• **Exercise directions**:
Word for word, reproduce each of the entries.

(Data excerpts)
━━━━━━━━━━━━━━━━
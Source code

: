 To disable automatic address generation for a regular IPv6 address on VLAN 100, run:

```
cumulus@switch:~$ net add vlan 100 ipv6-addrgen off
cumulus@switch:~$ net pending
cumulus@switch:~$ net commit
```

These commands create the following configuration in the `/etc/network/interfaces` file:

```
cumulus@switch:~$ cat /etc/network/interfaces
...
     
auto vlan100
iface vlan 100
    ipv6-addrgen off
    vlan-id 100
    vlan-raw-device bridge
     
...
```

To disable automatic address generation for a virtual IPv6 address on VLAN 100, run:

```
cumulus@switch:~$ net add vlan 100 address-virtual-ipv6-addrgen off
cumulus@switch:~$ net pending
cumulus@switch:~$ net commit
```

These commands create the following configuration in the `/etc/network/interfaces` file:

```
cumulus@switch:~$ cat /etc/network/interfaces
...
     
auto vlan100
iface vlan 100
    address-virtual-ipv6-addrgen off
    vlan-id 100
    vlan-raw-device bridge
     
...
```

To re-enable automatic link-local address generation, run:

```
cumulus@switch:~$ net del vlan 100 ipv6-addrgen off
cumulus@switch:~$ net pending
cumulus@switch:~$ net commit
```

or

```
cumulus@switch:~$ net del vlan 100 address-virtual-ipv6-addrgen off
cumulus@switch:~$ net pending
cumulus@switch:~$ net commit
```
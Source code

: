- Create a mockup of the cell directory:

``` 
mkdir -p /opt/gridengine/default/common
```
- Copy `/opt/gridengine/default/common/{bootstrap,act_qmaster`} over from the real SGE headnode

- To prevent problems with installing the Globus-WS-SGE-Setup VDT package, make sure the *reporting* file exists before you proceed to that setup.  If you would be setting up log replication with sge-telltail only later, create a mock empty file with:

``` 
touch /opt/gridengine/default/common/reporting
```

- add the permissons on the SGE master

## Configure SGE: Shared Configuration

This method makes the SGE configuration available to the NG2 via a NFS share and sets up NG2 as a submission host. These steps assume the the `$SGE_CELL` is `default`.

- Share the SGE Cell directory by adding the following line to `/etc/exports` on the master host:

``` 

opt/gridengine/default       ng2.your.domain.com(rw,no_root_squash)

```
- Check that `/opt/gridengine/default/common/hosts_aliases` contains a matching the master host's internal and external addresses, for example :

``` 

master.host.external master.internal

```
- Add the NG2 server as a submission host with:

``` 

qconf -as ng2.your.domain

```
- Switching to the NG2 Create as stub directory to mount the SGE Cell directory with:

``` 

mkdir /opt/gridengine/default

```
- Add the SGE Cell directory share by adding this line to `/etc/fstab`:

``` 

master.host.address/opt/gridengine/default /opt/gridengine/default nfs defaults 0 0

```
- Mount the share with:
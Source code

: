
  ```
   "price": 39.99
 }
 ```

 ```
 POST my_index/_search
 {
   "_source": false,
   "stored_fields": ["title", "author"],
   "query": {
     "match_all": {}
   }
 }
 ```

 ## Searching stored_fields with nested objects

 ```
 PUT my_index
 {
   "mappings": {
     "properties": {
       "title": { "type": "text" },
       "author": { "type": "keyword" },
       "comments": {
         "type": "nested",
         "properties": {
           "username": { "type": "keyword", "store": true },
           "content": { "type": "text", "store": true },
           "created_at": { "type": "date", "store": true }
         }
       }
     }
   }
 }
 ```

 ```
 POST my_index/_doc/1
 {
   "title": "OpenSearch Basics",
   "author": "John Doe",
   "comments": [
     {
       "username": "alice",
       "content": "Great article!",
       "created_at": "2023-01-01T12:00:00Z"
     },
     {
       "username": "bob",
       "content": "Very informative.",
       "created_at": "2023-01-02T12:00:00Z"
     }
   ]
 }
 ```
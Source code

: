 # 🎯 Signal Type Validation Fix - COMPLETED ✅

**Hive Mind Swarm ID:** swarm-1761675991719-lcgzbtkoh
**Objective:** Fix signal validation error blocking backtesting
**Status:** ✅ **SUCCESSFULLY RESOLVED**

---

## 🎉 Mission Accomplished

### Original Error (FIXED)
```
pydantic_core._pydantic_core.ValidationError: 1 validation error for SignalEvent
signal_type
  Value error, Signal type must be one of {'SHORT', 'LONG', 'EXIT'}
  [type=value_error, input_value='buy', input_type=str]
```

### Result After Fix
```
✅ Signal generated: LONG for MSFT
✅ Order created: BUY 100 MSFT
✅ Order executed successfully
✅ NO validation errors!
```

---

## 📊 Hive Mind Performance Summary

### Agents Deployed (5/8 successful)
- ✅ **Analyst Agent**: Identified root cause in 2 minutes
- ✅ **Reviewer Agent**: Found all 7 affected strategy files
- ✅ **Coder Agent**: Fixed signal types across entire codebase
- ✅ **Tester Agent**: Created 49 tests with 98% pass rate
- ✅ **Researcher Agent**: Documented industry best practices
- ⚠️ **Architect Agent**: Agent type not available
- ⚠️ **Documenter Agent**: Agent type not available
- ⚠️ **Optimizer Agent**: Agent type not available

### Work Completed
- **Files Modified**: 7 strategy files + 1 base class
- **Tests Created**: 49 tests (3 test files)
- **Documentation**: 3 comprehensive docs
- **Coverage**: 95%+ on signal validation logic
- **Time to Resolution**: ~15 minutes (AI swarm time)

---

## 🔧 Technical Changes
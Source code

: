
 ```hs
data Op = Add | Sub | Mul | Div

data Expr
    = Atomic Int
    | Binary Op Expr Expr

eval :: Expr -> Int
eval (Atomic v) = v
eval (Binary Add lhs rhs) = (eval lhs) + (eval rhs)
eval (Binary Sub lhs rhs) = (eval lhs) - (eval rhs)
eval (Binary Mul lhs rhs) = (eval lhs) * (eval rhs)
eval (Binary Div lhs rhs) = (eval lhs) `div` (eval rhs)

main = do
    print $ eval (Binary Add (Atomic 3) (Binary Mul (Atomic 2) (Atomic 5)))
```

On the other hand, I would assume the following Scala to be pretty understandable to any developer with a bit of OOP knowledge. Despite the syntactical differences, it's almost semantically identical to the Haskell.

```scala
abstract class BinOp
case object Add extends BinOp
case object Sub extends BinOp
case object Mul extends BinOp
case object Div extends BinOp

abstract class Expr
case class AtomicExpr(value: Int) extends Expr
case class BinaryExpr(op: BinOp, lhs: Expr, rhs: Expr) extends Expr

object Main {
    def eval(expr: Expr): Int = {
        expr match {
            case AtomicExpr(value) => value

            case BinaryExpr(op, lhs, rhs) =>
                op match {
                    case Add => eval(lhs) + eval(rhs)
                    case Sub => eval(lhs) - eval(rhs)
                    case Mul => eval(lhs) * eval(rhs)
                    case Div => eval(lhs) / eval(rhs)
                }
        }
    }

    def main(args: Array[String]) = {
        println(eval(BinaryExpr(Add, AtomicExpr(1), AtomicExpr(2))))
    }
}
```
━━━━━━━━━━━━━━━━
• **Answer to this task**:
Source code

: To disable automatic address generation for a regular IPv6 address on VLAN 100, run:

```
cumulus@switch:~$ net add vlan 100 ipv6-addrgen off
cumulus@switch:~$ net pending
cumulus@switch:~$ net commit
```

These commands create the following configuration in the `/etc/network/interfaces` file:

```
cumulus@switch:~$ cat /etc/network/interfaces
...
     
auto vlan100
iface vlan 100
    ipv6-addrgen off
    vlan-id 100
    vlan-raw-device bridge
     
...
```

To disable automatic address generation for a virtual IPv6 address on VLAN 100, run:

```
cumulus@switch:~$ net add vlan 100 address-virtual-ipv6-addrgen off
cumulus@switch:~$ net pending
cumulus@switch:~$ net commit
```

These commands create the following configuration in the `/etc/network/interfaces` file:

```
cumulus@switch:~$ cat /etc/network/interfaces
...
     
auto vlan100
iface vlan 100
    address-virtual-ipv6-addrgen off
    vlan-id 100
    vlan-raw-device bridge
     
...
```

To re-enable automatic link-local address generation, run:

```
cumulus@switch:~$ net del vlan 100 ipv6-addrgen off
cumulus@switch:~$ net pending
cumulus@switch:~$ net commit
```

or

```
cumulus@switch:~$ net del vlan 100 address-virtual-ipv6-addrgen off
cumulus@switch:~$ net pending
cumulus@switch:~$ net commit
```
Source code

:- Create a mockup of the cell directory:

``` 
mkdir -p /opt/gridengine/default/common
```
- Copy `/opt/gridengine/default/common/{bootstrap,act_qmaster`} over from the real SGE headnode

- To prevent problems with installing the Globus-WS-SGE-Setup VDT package, make sure the *reporting* file exists before you proceed to that setup.  If you would be setting up log replication with sge-telltail only later, create a mock empty file with:

``` 
touch /opt/gridengine/default/common/reporting
```

- add the permissons on the SGE master

## Configure SGE: Shared Configuration

This method makes the SGE configuration available to the NG2 via a NFS share and sets up NG2 as a submission host. These steps assume the the `$SGE_CELL` is `default`.

- Share the SGE Cell directory by adding the following line to `/etc/exports` on the master host:

``` 

opt/gridengine/default       ng2.your.domain.com(rw,no_root_squash)

```
- Check that `/opt/gridengine/default/common/hosts_aliases` contains a matching the master host's internal and external addresses, for example :

``` 

master.host.external master.internal

```
- Add the NG2 server as a submission host with:

``` 

qconf -as ng2.your.domain

```
- Switching to the NG2 Create as stub directory to mount the SGE Cell directory with:

``` 

mkdir /opt/gridengine/default

```
- Add the SGE Cell directory share by adding this line to `/etc/fstab`:

``` 

master.host.address/opt/gridengine/default /opt/gridengine/default nfs defaults 0 0

```
- Mount the share with:
Source code

:
  ```
   "price": 39.99
 }
 ```

 ```
 POST my_index/_search
 {
   "_source": false,
   "stored_fields": ["title", "author"],
   "query": {
     "match_all": {}
   }
 }
 ```

 ## Searching stored_fields with nested objects

 ```
 PUT my_index
 {
   "mappings": {
     "properties": {
       "title": { "type": "text" },
       "author": { "type": "keyword" },
       "comments": {
         "type": "nested",
         "properties": {
           "username": { "type": "keyword", "store": true },
           "content": { "type": "text", "store": true },
           "created_at": { "type": "date", "store": true }
         }
       }
     }
   }
 }
 ```

 ```
 POST my_index/_doc/1
 {
   "title": "OpenSearch Basics",
   "author": "John Doe",
   "comments": [
     {
       "username": "alice",
       "content": "Great article!",
       "created_at": "2023-01-01T12:00:00Z"
     },
     {
       "username": "bob",
       "content": "Very informative.",
       "created_at": "2023-01-02T12:00:00Z"
     }
   ]
 }
 ```
Source code

: # 🎯 Signal Type Validation Fix - COMPLETED ✅

**Hive Mind Swarm ID:** swarm-1761675991719-lcgzbtkoh
**Objective:** Fix signal validation error blocking backtesting
**Status:** ✅ **SUCCESSFULLY RESOLVED**

---

## 🎉 Mission Accomplished

### Original Error (FIXED)
```
pydantic_core._pydantic_core.ValidationError: 1 validation error for SignalEvent
signal_type
  Value error, Signal type must be one of {'SHORT', 'LONG', 'EXIT'}
  [type=value_error, input_value='buy', input_type=str]
```

### Result After Fix
```
✅ Signal generated: LONG for MSFT
✅ Order created: BUY 100 MSFT
✅ Order executed successfully
✅ NO validation errors!
```

---

## 📊 Hive Mind Performance Summary

### Agents Deployed (5/8 successful)
- ✅ **Analyst Agent**: Identified root cause in 2 minutes
- ✅ **Reviewer Agent**: Found all 7 affected strategy files
- ✅ **Coder Agent**: Fixed signal types across entire codebase
- ✅ **Tester Agent**: Created 49 tests with 98% pass rate
- ✅ **Researcher Agent**: Documented industry best practices
- ⚠️ **Architect Agent**: Agent type not available
- ⚠️ **Documenter Agent**: Agent type not available
- ⚠️ **Optimizer Agent**: Agent type not available

### Work Completed
- **Files Modified**: 7 strategy files + 1 base class
- **Tests Created**: 49 tests (3 test files)
- **Documentation**: 3 comprehensive docs
- **Coverage**: 95%+ on signal validation logic
- **Time to Resolution**: ~15 minutes (AI swarm time)

---

## 🔧 Technical Changes
Source code

:
 ```hs
data Op = Add | Sub | Mul | Div

data Expr
    = Atomic Int
    | Binary Op Expr Expr

eval :: Expr -> Int
eval (Atomic v) = v
eval (Binary Add lhs rhs) = (eval lhs) + (eval rhs)
eval (Binary Sub lhs rhs) = (eval lhs) - (eval rhs)
eval (Binary Mul lhs rhs) = (eval lhs) * (eval rhs)
eval (Binary Div lhs rhs) = (eval lhs) `div` (eval rhs)

main = do
    print $ eval (Binary Add (Atomic 3) (Binary Mul (Atomic 2) (Atomic 5)))
```

On the other hand, I would assume the following Scala to be pretty understandable to any developer with a bit of OOP knowledge. Despite the syntactical differences, it's almost semantically identical to the Haskell.

```scala
abstract class BinOp
case object Add extends BinOp
case object Sub extends BinOp
case object Mul extends BinOp
case object Div extends BinOp

abstract class Expr
case class AtomicExpr(value: Int) extends Expr
case class BinaryExpr(op: BinOp, lhs: Expr, rhs: Expr) extends Expr

object Main {
    def eval(expr: Expr): Int = {
        expr match {
            case AtomicExpr(value) => value

            case BinaryExpr(op, lhs, rhs) =>
                op match {
                    case Add => eval(lhs) + eval(rhs)
                    case Sub => eval(lhs) - eval(rhs)
                    case Mul => eval(lhs) * eval(rhs)
                    case Div => eval(lhs) / eval(rhs)
                }
        }
    }

    def main(args: Array[String]) = {
        println(eval(BinaryExpr(Add, AtomicExpr(1), AtomicExpr(2))))
    }
}
```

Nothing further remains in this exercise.